++++ Material supplied

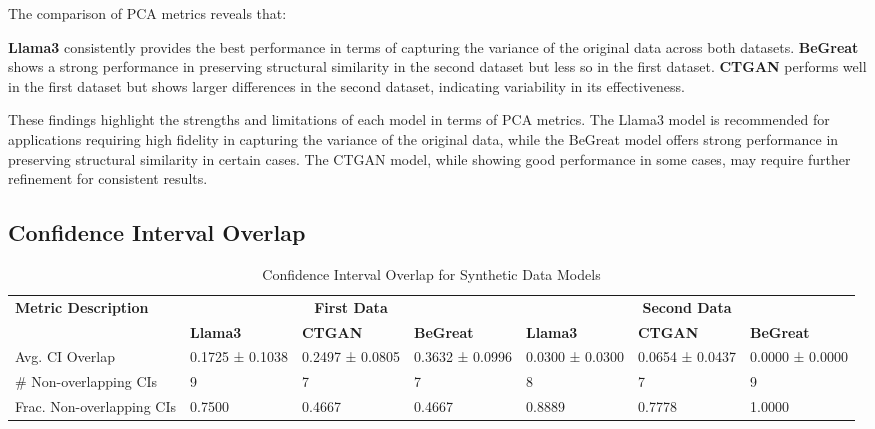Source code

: The comparison of PCA metrics reveals that:

\textbf{Llama3} consistently provides the best performance in terms of capturing the variance of the original data across both datasets.
\textbf{BeGreat} shows a strong performance in preserving structural similarity in the second dataset but less so in the first dataset.
\textbf{CTGAN} performs well in the first dataset but shows larger differences in the second dataset, indicating variability in its effectiveness.

\vspace{0.5cm}

These findings highlight the strengths and limitations of each model in terms of PCA metrics. The Llama3 model is recommended for applications requiring high fidelity in capturing the variance of the original data, while the BeGreat model offers strong performance in preserving structural similarity in certain cases. The CTGAN model, while showing good performance in some cases, may require further refinement for consistent results.








\subsection{Confidence Interval Overlap}

\begin{table}[H]
\centering
\caption{Confidence Interval Overlap for Synthetic Data Models}
\label{tab:ci_overlap_combined}
\begin{tabularx}{\textwidth}{l*{6}{X}}
    \toprule
    \textbf{Metric Description} & \multicolumn{3}{c}{\textbf{First Data}} & \multicolumn{3}{c}{\textbf{Second Data}} \\
    \cmidrule(lr){2-4} \cmidrule(lr){5-7}
    & \textbf{Llama3} & \textbf{CTGAN} & \textbf{BeGreat} & \textbf{Llama3} & \textbf{CTGAN} & \textbf{BeGreat} \\
    \midrule
    Avg. CI Overlap & 0.1725 ± 0.1038 & 0.2497 ± 0.0805 & 0.3632 ± 0.0996 & 0.0300 ± 0.0300 & 0.0654 ± 0.0437 & 0.0000 ± 0.0000 \\
    \# Non-overlapping CIs & 9 & 7 & 7 & 8 & 7 & 9 \\
    Frac. Non-overlapping CIs & 0.7500 & 0.4667 & 0.4667 & 0.8889 & 0.7778 & 1.0000 \\
    \bottomrule
\end{tabularx}
\end{table}



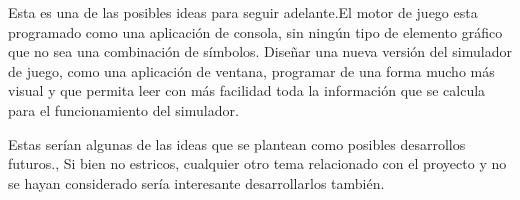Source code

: Esta es una de las posibles ideas para seguir adelante.El motor de juego esta programado como una aplicación de consola, sin ningún tipo de elemento gráfico que no sea una combinación de símbolos. Diseñar una nueva versión del simulador de juego, como una aplicación de ventana, programar de una forma mucho más visual y que permita leer con más facilidad toda la información que se calcula para el funcionamiento del simulador.


Estas serían algunas de las ideas que se plantean como posibles desarrollos futuros., Si bien no estricos, cualquier otro tema relacionado con el proyecto y no se hayan considerado sería interesante desarrollarlos también.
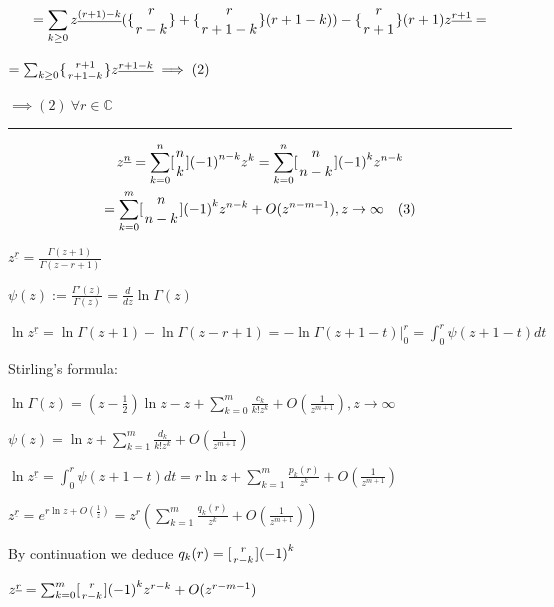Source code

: \documentclass{article}
\begin{document}
\[ = \sum_{k \geq 0} z^{\underline{(r+1)-k}} (\{{{r} \atop {r-k}}\} + \{{{r} \atop {r+1-k}}\}(r+1-k)) - \{{{r} \atop {r+1}}\}(r+1)z^{\underline{r+1}} = \]

\( = \sum_{k \geq 0} \{{{r+1} \atop {r+1-k}}\} z^{\underline{r+1-k}} \implies (2) \)

\( \implies (2)\ \forall r \in \mathbb{C} \)

\bigskip\hrule\bigskip

\begin{multline*}
z^{\underline{n}} = \sum_{k=0}^{n} [{n \atop k}]{(-1)}^{n-k}z^{k} = \sum_{k=0}^{n} [{n \atop {n-k}}]{(-1)}^{k}z^{n-k} \\
= \sum_{k=0}^{m} [{n \atop {n-k}}]{(-1)}^{k}z^{n-k} + O(z^{n-m-1}), z \to \infty\quad(3)
\end{multline*}

\( z^{\underline{r}} = \frac{\Gamma(z+1)}{\Gamma(z-r+1)} \)

\( \psi(z) := \frac{\Gamma'(z)}{\Gamma(z)} = \frac{d}{dz} \ln \Gamma(z) \)

\( \ln z^{\underline{r}} = \ln \Gamma(z+1) - \ln \Gamma(z-r+1) = - \ln\Gamma(z+1-t) \Big|_{0}^{r} = \int_{0}^{r} \psi(z+1-t) dt \)

Stirling's formula:

\( \ln \Gamma(z) = (z-\frac{1}{2})\ln{z} - z + \sum_{k=0}^{m} \frac{c_{k}}{k! z^{k}} + O(\frac{1}{z^{m+1}}), z \to \infty \)

\( \psi(z) = \ln{z} + \sum_{k=1}^{m} \frac{d_{k}}{k! z^{k}} + O(\frac{1}{z^{m+1}}) \)

\( \ln z^{\underline{r}} = \int_{0}^{r} \psi(z+1-t)dt = r \ln z + \sum_{k=1}^{m} \frac{p_{k}(r)}{z^{k}} + O(\frac{1}{z^{m+1}}) \)

\( z^{\underline{r}} = e^{r \ln z + O(\frac{1}{z})} = z^{r} (\sum_{k=1}^{m} \frac{q_{k}(r)}{z^{k}} + O(\frac{1}{z^{m+1}})) \)

By continuation we deduce \( q_{k}(r) = [{r \atop {r-k}}]{(-1)}^{k} \)

\( z^{\underline{r}} = \sum_{k=0}^{m} [{r \atop {r-k}}]{(-1)}^{k} z^{r-k} + O(z^{r-m-1}) \)
\end{document}
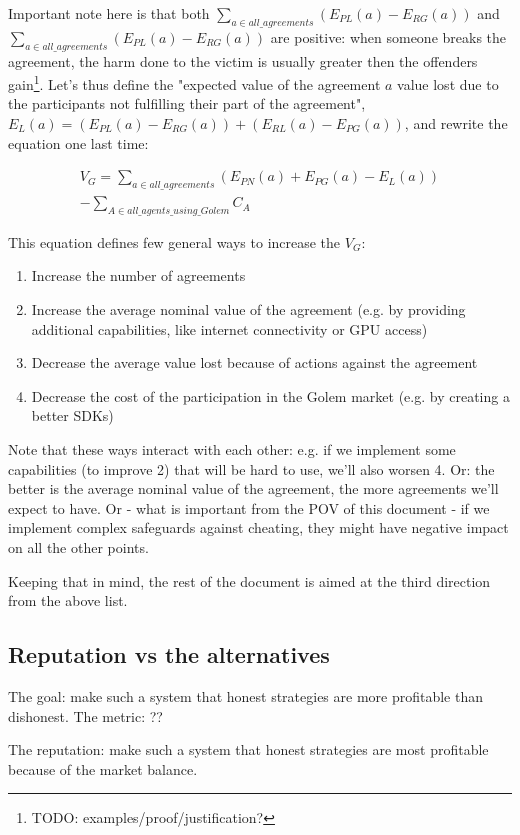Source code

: \documentclass{article}
\begin{document}
Important note here is that both $\sum_{a \in all\_agreements}(E_{PL}(a)- E_{RG}(a))$ and $\sum_{a \in all\_agreements}(E_{PL}(a)- E_{RG}(a))$ are positive: 
when someone breaks the agreement, the harm done to the victim is usually greater then the offenders gain\footnote{TODO: examples/proof/justification?}.
Let's thus define the "expected value of the agreement $a$ value lost due to the participants not fulfilling their part of the agreement", 
$E_L(a) = (E_{PL}(a)- E_{RG}(a)) + (E_{RL}(a)- E_{PG}(a))$, and rewrite the equation one last time:

\begin{equation}
\begin{split}
    V_G = \sum_{a \in all\_agreements}(E_{PN}(a) + E_{PG}(a) - E_L(a)) \\
          - \sum_{A \in all\_agents\_using\_Golem}C_A
\end{split}
\end{equation}

This equation defines few general ways to increase the $V_G$:

\begin{enumerate}
\item Increase the number of agreements
\item Increase the average nominal value of the agreement (e.g. by providing additional capabilities, like internet connectivity or GPU access)
\item Decrease the average value lost because of actions against the agreement
\item Decrease the cost of the participation in the Golem market (e.g. by creating a better SDKs)
\end{enumerate}

Note that these ways interact with each other: e.g. if we implement some capabilities (to improve 2) that will be hard to use, we'll also worsen 4.
Or: the better is the average nominal value of the agreement, the more agreements we'll expect to have.
Or - what is important from the POV of this document - if we implement complex safeguards against cheating, they might have negative impact on all the other points.

Keeping that in mind, the rest of the document is aimed at the third direction from the above list.

\subsection{Reputation vs the alternatives}
The goal: make such a system that honest strategies are more profitable than dishonest.
The metric: ??

The reputation: make such a system that honest strategies are most profitable because of the market balance.
\end{document}
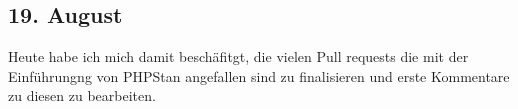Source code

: \subsection{19. August}
Heute habe ich mich damit beschäfitgt, die vielen Pull requests die mit der Einführungng von PHPStan angefallen sind zu finalisieren und erste Kommentare zu diesen zu bearbeiten.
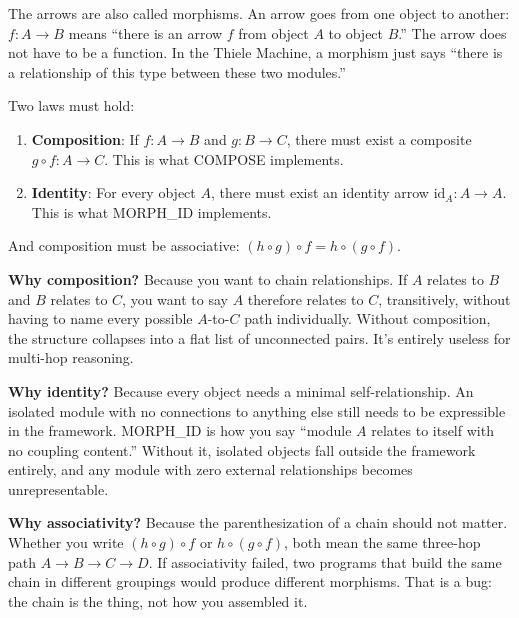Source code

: \documentclass[11pt,a4paper]{article}
\theoremstyle{plain}
\theoremstyle{definition}
\theoremstyle{remark}
\begin{document}
The arrows are also called morphisms. An arrow goes from one object to another: $f : A \to B$ means ``there is an arrow $f$ from object $A$ to object $B$.'' The arrow does not have to be a function. In the Thiele Machine, a morphism just says ``there is a relationship of this type between these two modules.''

Two laws must hold:
\begin{enumerate}
\item \textbf{Composition}: If $f : A \to B$ and $g : B \to C$, there must exist a composite $g \circ f : A \to C$. This is what COMPOSE implements.
\item \textbf{Identity}: For every object $A$, there must exist an identity arrow $\text{id}_A : A \to A$. This is what MORPH\_ID implements.
\end{enumerate}

And composition must be associative: $(h \circ g) \circ f = h \circ (g \circ f)$.

\medskip
\noindent\textbf{Why composition?} Because you want to chain relationships. If $A$ relates to $B$ and $B$ relates to $C$, you want to say $A$ therefore relates to $C$, transitively, without having to name every possible $A$-to-$C$ path individually. Without composition, the structure collapses into a flat list of unconnected pairs. It's entirely useless for multi-hop reasoning.

\medskip
\noindent\textbf{Why identity?} Because every object needs a minimal self-relationship. An isolated module with no connections to anything else still needs to be expressible in the framework. MORPH\_ID is how you say ``module $A$ relates to itself with no coupling content.'' Without it, isolated objects fall outside the framework entirely, and any module with zero external relationships becomes unrepresentable.

\medskip
\noindent\textbf{Why associativity?} Because the parenthesization of a chain should not matter. Whether you write $(h \circ g) \circ f$ or $h \circ (g \circ f)$, both mean the same three-hop path $A \to B \to C \to D$. If associativity failed, two programs that build the same chain in different groupings would produce different morphisms. That is a bug: the chain is the thing, not how you assembled it.
\end{document}
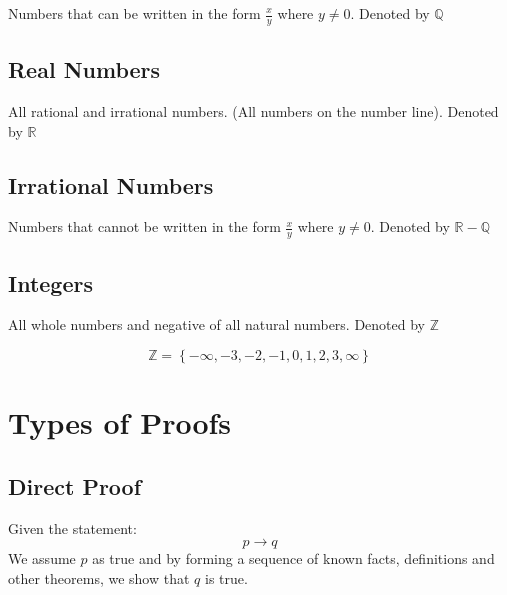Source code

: \documentclass[12pt letter]{report}
\begin{document}
Numbers that can be written in the form $\frac{x}{y}$ where $y \neq 0$. Denoted by $\mathbb{Q}$

\subsection{Real Numbers}

All rational and irrational numbers. (All numbers on the number line). Denoted by $\mathbb{R}$

\subsection{Irrational Numbers}

Numbers that cannot be written in the form $\frac{x}{y}$ where $y \neq 0$. Denoted by $\mathbb{R} - \mathbb{Q}$


\subsection{Integers}

All whole numbers and negative of all natural numbers. Denoted by $\mathbb{Z}$

\[
	\mathbb{Z} = \left\{ -\infty, -3, -2, -1, 0, 1, 2, 3, \infty \right\}
\]

\section{Types of Proofs}

\subsection{Direct Proof}

Given the statement:
\[
	p \to q
\]
We assume $p$ as true and by forming a sequence of known facts, definitions and other theorems, we show that $q$ is true.

\end{document}
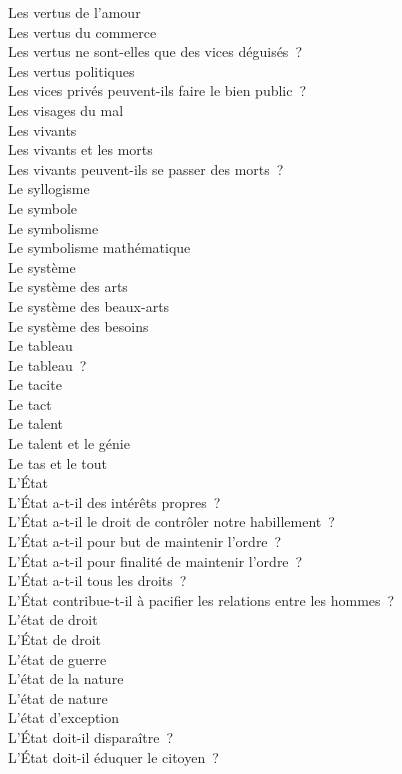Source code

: \documentclass[a4paper,12pt]{article}
\begin{document}
Les vertus de l'amour \\
Les vertus du commerce \\
Les vertus ne sont-elles que des vices déguisés ? \\
Les vertus politiques \\
Les vices privés peuvent-ils faire le bien public ? \\
Les visages du mal \\
Les vivants \\
Les vivants et les morts \\
Les vivants peuvent-ils se passer des morts ? \\
Le syllogisme \\
Le symbole \\
Le symbolisme \\
Le symbolisme mathématique \\
Le système \\
Le système des arts \\
Le système des beaux-arts \\
Le système des besoins \\
Le tableau \\
Le tableau ? \\
Le tacite \\
Le tact \\
Le talent \\
Le talent et le génie \\
Le tas et le tout \\
L'État \\
L'État a-t-il des intérêts propres ? \\
L'État a-t-il le droit de contrôler notre habillement ? \\
L'État a-t-il pour but de maintenir l'ordre ? \\
L'État a-t-il pour finalité de maintenir l'ordre ? \\
L'État a-t-il tous les droits ? \\
L'État contribue-t-il à pacifier les relations entre les hommes ? \\
L'état de droit \\
L'État de droit \\
L'état de guerre \\
L'état de la nature \\
L'état de nature \\
L'état d'exception \\
L'État doit-il disparaître ? \\
L'État doit-il éduquer le citoyen ? \\
\end{document}
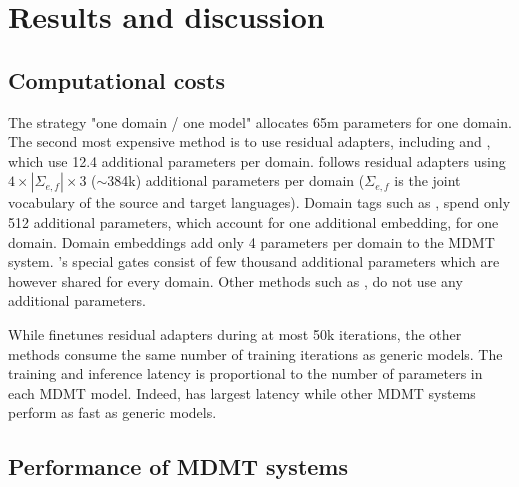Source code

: \section{Results and discussion \label{sec:results-chap4}}

\subsection{Computational costs}
\label{ssec:cost-chap4}
The strategy "one domain / one model" allocates 65m parameters for one domain. The second most expensive method is to use residual adapters, including  and , which use 12.4 additional parameters per domain.  follows residual adapters using $4 \times |\Sigma_{e,f}| \times 3$ ($\sim$384k) additional parameters per domain ($\Sigma_{e,f}$ is the joint vocabulary of the source and target languages). Domain tags such as ,  spend only 512 additional parameters, which account for one additional embedding, for one domain. Domain embeddings  add only 4 parameters per domain to the MDMT system. 's special gates consist of few thousand additional parameters which are however shared for every domain. Other methods such as ,  do not use any additional parameters.

While  finetunes residual adapters during at most 50k iterations, the other methods consume the same number of training iterations as generic models. The training and inference latency is proportional to the number of parameters in each MDMT model. Indeed,  has largest latency while other MDMT systems perform as fast as generic models.
\subsection{Performance of MDMT systems \label{ssec:rawperformance-chap4}}


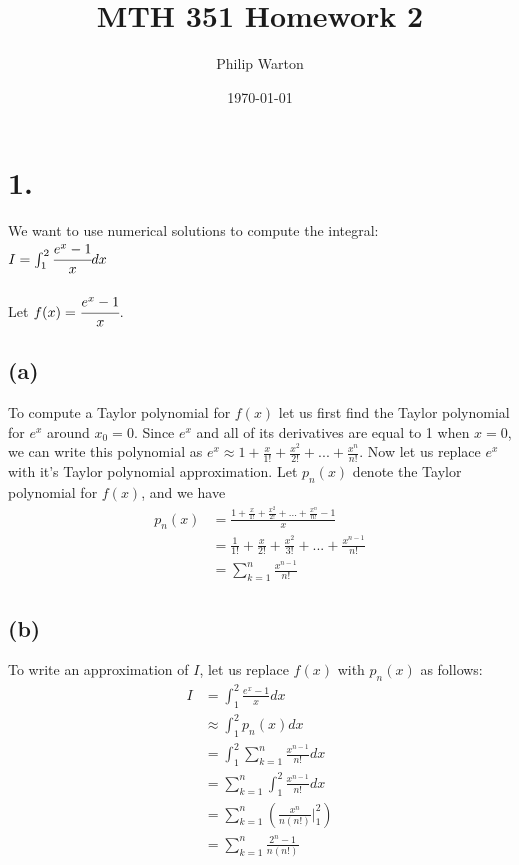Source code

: \documentclass{article}
\begin{document}
\title{MTH 351 Homework 2}
\author{Philip Warton}
\date{\today}
\maketitle

\section*{1.}
	We want to use numerical solutions to compute the integral:\\ 
	$I = \int_1^2\cfrac{e^x-1}{x}dx$\\\\
	Let $f(x) = \cfrac{e^x-1}{x}$.
	\subsection*{(a)}
		To compute a Taylor polynomial for $f(x)$ let us first find the Taylor polynomial for $e^x$ around $x_0 = 0$.
		Since $e^x$ and all of its derivatives are equal to 1 when $x = 0$, we can write this polynomial as $e^x \approx 1 + \frac{x}{1!} + \frac{x^2}{2!} + ... + \frac{x^n}{n!}$.
		Now let us replace $e^x$ with it's Taylor polynomial approximation.
		Let $p_n(x)$ denote the Taylor polynomial for $f(x)$, and we have
		\begin{align*}
			p_n(x) & = \frac{1 + \frac{x}{1!} + \frac{x^2}{2!} + ... + \frac{x^n}{n!} -1}{x} \\
			& = \frac{1}{1!} + \frac{x}{2!} + \frac{x^2}{3!} + ... + \frac{x^{n-1}}{n!} \\
			& = \sum_{k=1}^{n} \frac{x^{n-1}}{n!}
		\end{align*}
	\subsection*{(b)}
		To write an approximation of $I$, let us replace $f(x)$ with $p_n(x)$ as follows:
		\begin{align*}
			I & = \int_1^2\frac{e^x-1}{x}dx\\
			& \approx \int_1^2 p_n(x)dx\\
			& = \int_1^2 \sum_{k=1}^{n} \frac{x^{n-1}}{n!} dx \\
			& = \sum_{k=1}^{n} \int_1^2 \frac{x^{n-1}}{n!} dx \\
			& = \sum_{k=1}^{n} (\frac{x^n}{n(n!)}\bigg|_1^2) \\
			& = \sum_{k=1}^{n} \frac{2^n-1}{n(n!)}
		\end{align*}
\end{document}
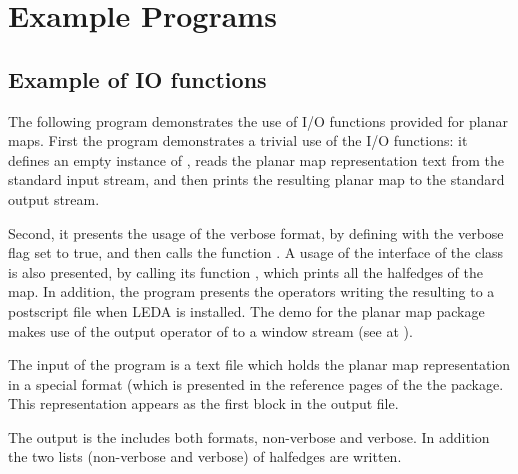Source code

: 
\section{Example Programs}

\subsection{Example of IO functions}
\label{PM_sec:example9}

The following program demonstrates the use of I/O functions provided
for planar maps. 
First the program demonstrates a trivial use of the I/O functions: 
it defines an empty instance of , 
reads the planar map representation text from the standard input stream, 
and then prints the resulting planar map to the standard output stream.

Second, it presents the usage of the verbose format, 
by defining  with the verbose flag set to true, 
and then calls the function .
A usage of the interface of the class  is also
presented, by calling its function , which
prints all the halfedges of the map. In addition, the program presents
the operators writing the resulting   to a postscript
file when LEDA is installed. The demo for the planar map package makes
use of the output operator of  to a
window stream  (see at  ).   



The input of the program is a text file which holds the planar map
representation in a special format (which is presented in the
reference pages of the the  package.
This representation appears as the first block in the output file.
 

The output is the  includes both formats, non-verbose
and verbose. In addition the two lists (non-verbose and verbose) of
halfedges are written.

++++++++

Repeat only what lies between the start of the data and the end of the line containing "the first dataset.", exactly, with pictures left out.

Source code

: The comparison of PCA metrics reveals that:

\textbf{Llama3} consistently provides the best performance in terms of capturing the variance of the original data across both datasets.
\textbf{BeGreat} shows a strong performance in preserving structural similarity in the second dataset but less so in the first dataset.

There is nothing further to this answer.